Agora, estamos prestes a repetir o mesmo erro. Um projeto de lei em trâmite no Congresso, de autoria da deputada Almerinda de Carvalho (PSB-RJ), cria o seguro-desemprego para a trabalhadora doméstica, direito já assegurado a outras categorias trabalhistas. Outro projeto, que aguarda decisão do Senado, muda a lei 5.859/72, para proibir que empregadores descontem gastos com alimentação e moradia do salário das domésticas.

São iniciativas que buscam melhorar a vida de 6 milhões de domésticas e diaristas. No entanto, o mais provável é que tenham o efeito contrário, e acabem por desestimular contratações e levar ao desemprego. A classe média, principal contratante de trabalhadores domésticos, está sufocada com mais impostos. É a principal vítima do aperto fiscal do governo, com o poder aquisitivo reduzido cada vez mais.

A tendência, em todos os segmentos econômicos, é de reduzir as obrigações trabalhistas, não de ampliá-las.
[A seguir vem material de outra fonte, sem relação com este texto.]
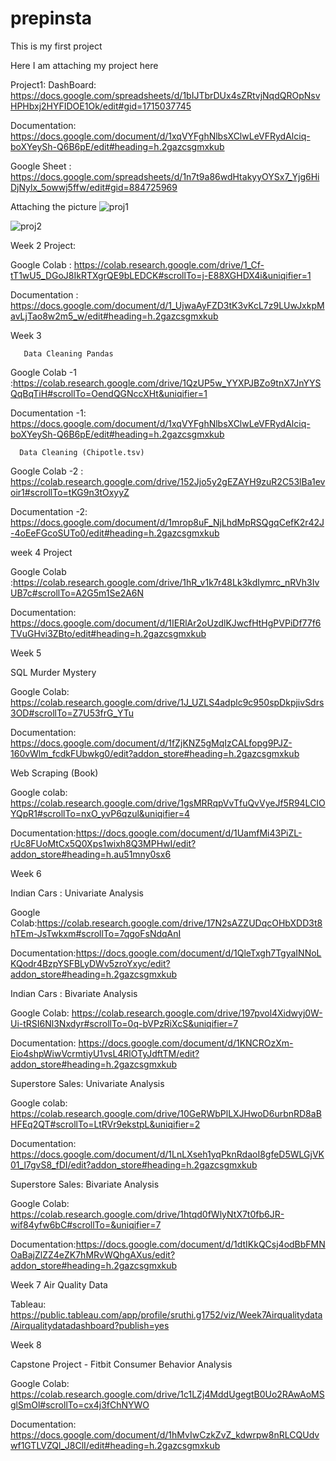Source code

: # prepinsta


This is my first project 

Here I am attaching my project here

Project1:
DashBoard:  https://docs.google.com/spreadsheets/d/1bIJTbrDUx4sZRtvjNqdQROpNsvHPHbxj2HYFIDOE1Ok/edit#gid=1715037745

Documentation: https://docs.google.com/document/d/1xqVYFghNlbsXClwLeVFRydAlciq-boXYeySh-Q6B6pE/edit#heading=h.2gazcsgmxkub

Google Sheet : https://docs.google.com/spreadsheets/d/1n7t9a86wdHtakyyOYSx7_Yjg6HiDjNylx_5owwj5ffw/edit#gid=884725969

Attaching the picture
![proj1](https://github.com/sruthi-958/prepinsta/assets/104148710/0e399cc0-4b2e-4cb3-8246-092da2962407)

![proj2](https://github.com/sruthi-958/prepinsta/assets/104148710/a401c365-01cc-4a65-836d-b894967f698c)







Week 2 Project:



Google Colab : https://colab.research.google.com/drive/1_Cf-tT1wU5_DGoJ8IkRTXgrQE9bLEDCK#scrollTo=j-E88XGHDX4i&uniqifier=1




Documentation : https://docs.google.com/document/d/1_UjwaAyFZD3tK3vKcL7z9LUwJxkpMavLjTao8w2m5_w/edit#heading=h.2gazcsgmxkub







  Week 3

       Data Cleaning Pandas

  Google Colab -1 :https://colab.research.google.com/drive/1QzUP5w_YYXPJBZo9tnX7JnYYSQqBqTiH#scrollTo=OendQGNccXHt&uniqifier=1

  Documentation -1: https://docs.google.com/document/d/1xqVYFghNlbsXClwLeVFRydAlciq-boXYeySh-Q6B6pE/edit#heading=h.2gazcsgmxkub

      Data Cleaning (Chipotle.tsv)

   Google Colab -2 : https://colab.research.google.com/drive/152Jjo5y2gEZAYH9zuR2C53lBa1evoir1#scrollTo=tKG9n3tOxyyZ   

   Documentation -2: https://docs.google.com/document/d/1mrop8uF_NjLhdMpRSQgqCefK2r42J-4oEeFGcoSUTo0/edit#heading=h.2gazcsgmxkub



week 4 Project
 
 Google Colab :https://colab.research.google.com/drive/1hR_v1k7r48Lk3kdIymrc_nRVh3IvUB7c#scrollTo=A2G5m1Se2A6N

 Documentation: https://docs.google.com/document/d/1IERlAr2oUzdlKJwcfHtHgPVPiDf77f6TVuGHvi3ZBto/edit#heading=h.2gazcsgmxkub


Week 5

SQL Murder Mystery

Google Colab: https://colab.research.google.com/drive/1J_UZLS4adplc9c950spDkpjivSdrs3OD#scrollTo=Z7U53frG_YTu

Documentation: https://docs.google.com/document/d/1fZjKNZ5gMqIzCALfopg9PJZ-160vWlm_fcdkFUbwkg0/edit?addon_store#heading=h.2gazcsgmxkub

 Web Scraping (Book)

Google colab: https://colab.research.google.com/drive/1gsMRRqpVvTfuQvVyeJf5R94LCIOYQpR1#scrollTo=nxO_yvP6qzul&uniqifier=4

Documentation:https://docs.google.com/document/d/1UamfMi43PiZL-rUc8FUoMtCx5Q0Xps1wixh8Q3MPHwI/edit?addon_store#heading=h.au51mny0sx6



Week 6

Indian Cars : Univariate Analysis  

Google Colab:https://colab.research.google.com/drive/17N2sAZZUDqcOHbXDD3t8hTEm-JsTwkxm#scrollTo=7qgoFsNdqAnI

Documentation:https://docs.google.com/document/d/1QleTxgh7TgyaINNoLKQodr4BzpYSFBLyDWv5zroYxyc/edit?addon_store#heading=h.2gazcsgmxkub


Indian Cars : Bivariate Analysis 

Google Colab: https://colab.research.google.com/drive/197pvol4Xidwyj0W-Ui-tRSI6Nl3Nxdyr#scrollTo=0q-bVPzRiXcS&uniqifier=7

Documentation: https://docs.google.com/document/d/1KNCROzXm-Eio4shpWiwVcrmtiyU1vsL4RlOTyJdftTM/edit?addon_store#heading=h.2gazcsgmxkub

Superstore Sales: Univariate Analysis  

Google colab: https://colab.research.google.com/drive/10GeRWbPlLXJHwoD6urbnRD8aBHFEq2QT#scrollTo=LtRVr9ekstpL&uniqifier=2

Documentation: https://docs.google.com/document/d/1LnLXseh1yqPknRdaoI8gfeD5WLGjVK01_l7gvS8_fDI/edit?addon_store#heading=h.2gazcsgmxkub

Superstore Sales: Bivariate Analysis  

Google Colab: https://colab.research.google.com/drive/1htqd0fWlyNtX7t0fb6JR-wif84yfw6bC#scrollTo=&uniqifier=7

Documentation:https://docs.google.com/document/d/1dtIKkQCsj4odBbFMNOaBajZlZZ4eZK7hMRvWQhgAXus/edit?addon_store#heading=h.2gazcsgmxkub


Week 7
 Air Quality Data
 
Tableau: https://public.tableau.com/app/profile/sruthi.g1752/viz/Week7Airqualitydata/Airqualitydatadashboard?publish=yes

Week 8

 Capstone Project - Fitbit Consumer Behavior Analysis

  Google Colab: https://colab.research.google.com/drive/1c1LZj4MddUgegtB0Uo2RAwAoMSglSmOl#scrollTo=cx4j3fChNYWO


  Documentation: https://docs.google.com/document/d/1hMvIwCzkZvZ_kdwrpw8nRLCQUdvwf1GTLVZQl_J8ClI/edit#heading=h.2gazcsgmxkub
O setor de Tecnologia da Informação, por exemplo, lidera uma campanha para trocar parte do salário dos funcionários por benefícios não-tributáveis. Outras empresas apostam na substituição do pagamento mensal por participação nos lucros, também para reduzir a tributação.

No meio dessa discussão por mais direitos, alguns políticos se esquecem da proteção básica que a Nação, os poderes públicos e a sociedade, deve para essa legião de brasileiras e brasileiros. É importante garantir às empregadas domésticas os direitos já existentes e muito pouco praticados no País. Afinal, dos 6 milhões de trabalhadores dessa categoria, apenas 1,5 milhão têm registro em carteira e contam com garantias legais: jornada máxima de oito horas diárias, um dia de folga por semana, licença-maternidade e férias remuneradas (o pagamento de FGTS é opcional).
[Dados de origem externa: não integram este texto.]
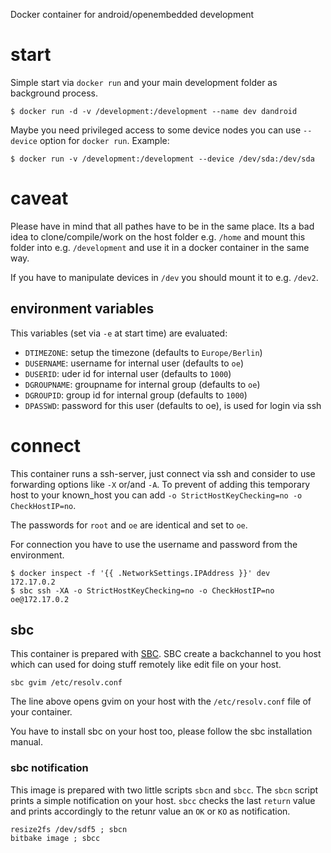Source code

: 
Docker container for android/openembedded development

# start

Simple start via `docker run` and your main development folder as background
process.

    $ docker run -d -v /development:/development --name dev dandroid

Maybe you need privileged access to some device nodes you can use `--device`
option for `docker run`. Example:

    $ docker run -v /development:/development --device /dev/sda:/dev/sda

# caveat

Please have in mind that all pathes have to be in the same place. Its a bad
idea to clone/compile/work on the host folder e.g. `/home` and mount this
folder into e.g. `/development` and use it in a docker container in the same
way.

If you have to manipulate devices in `/dev` you should mount it to e.g.
`/dev2`.

## environment variables

This variables (set via `-e` at start time) are evaluated:

* `DTIMEZONE`: setup the timezone (defaults to `Europe/Berlin`)
* `DUSERNAME`: username for internal user (defaults to `oe`)
* `DUSERID`: uder id for internal user (defaults to `1000`)
* `DGROUPNAME`: groupname for internal group (defaults to `oe`)
* `DGROUPID`: group id for internal group (defaults to `1000`)
* `DPASSWD`: password for this user (defaults to oe), is used for login via ssh

# connect

This container runs a ssh-server, just connect via ssh and consider to use
forwarding options like `-X` or/and `-A`. To prevent of adding this temporary
host to your known_host you can add `-o StrictHostKeyChecking=no -o
CheckHostIP=no`.

The passwords for `root` and `oe` are identical and set to `oe`.

For connection you have to use the username and password from the environment.

    $ docker inspect -f '{{ .NetworkSettings.IPAddress }}' dev
    172.17.0.2
    $ sbc ssh -XA -o StrictHostKeyChecking=no -o CheckHostIP=no oe@172.17.0.2

## sbc

This container is prepared with [SBC]. SBC create a backchannel to you host
which can used for doing stuff remotely like edit file on your host.

    sbc gvim /etc/resolv.conf

The line above opens gvim on your host with the `/etc/resolv.conf` file of your
container.

You have to install sbc on your host too, please follow the sbc installation
manual.

### sbc notification

This image is prepared with two little scripts `sbcn` and `sbcc`. The `sbcn`
script prints a simple notification on your host. `sbcc` checks the last
`return` value and prints accordingly to the retunr value an `OK` or `KO` as
notification.

    resize2fs /dev/sdf5 ; sbcn
    bitbake image ; sbcc

[SBC]: https://github.com/turicas/sbc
Nesse cenário, o papel dos poderes Executivo e Legislativo não é de engessar a empregabilidade com a criação de mais leis trabalhistas, mas, ao contrário, de incentivar políticas de geração de emprego e renda e atrair novos investimentos para o País. Ou, ao menos, lutar para que as empregadas atuais possam ser tratadas como merecem e a lei garante. (A autora, Sylvia Romano, é advogada especializada em direito trabalhista)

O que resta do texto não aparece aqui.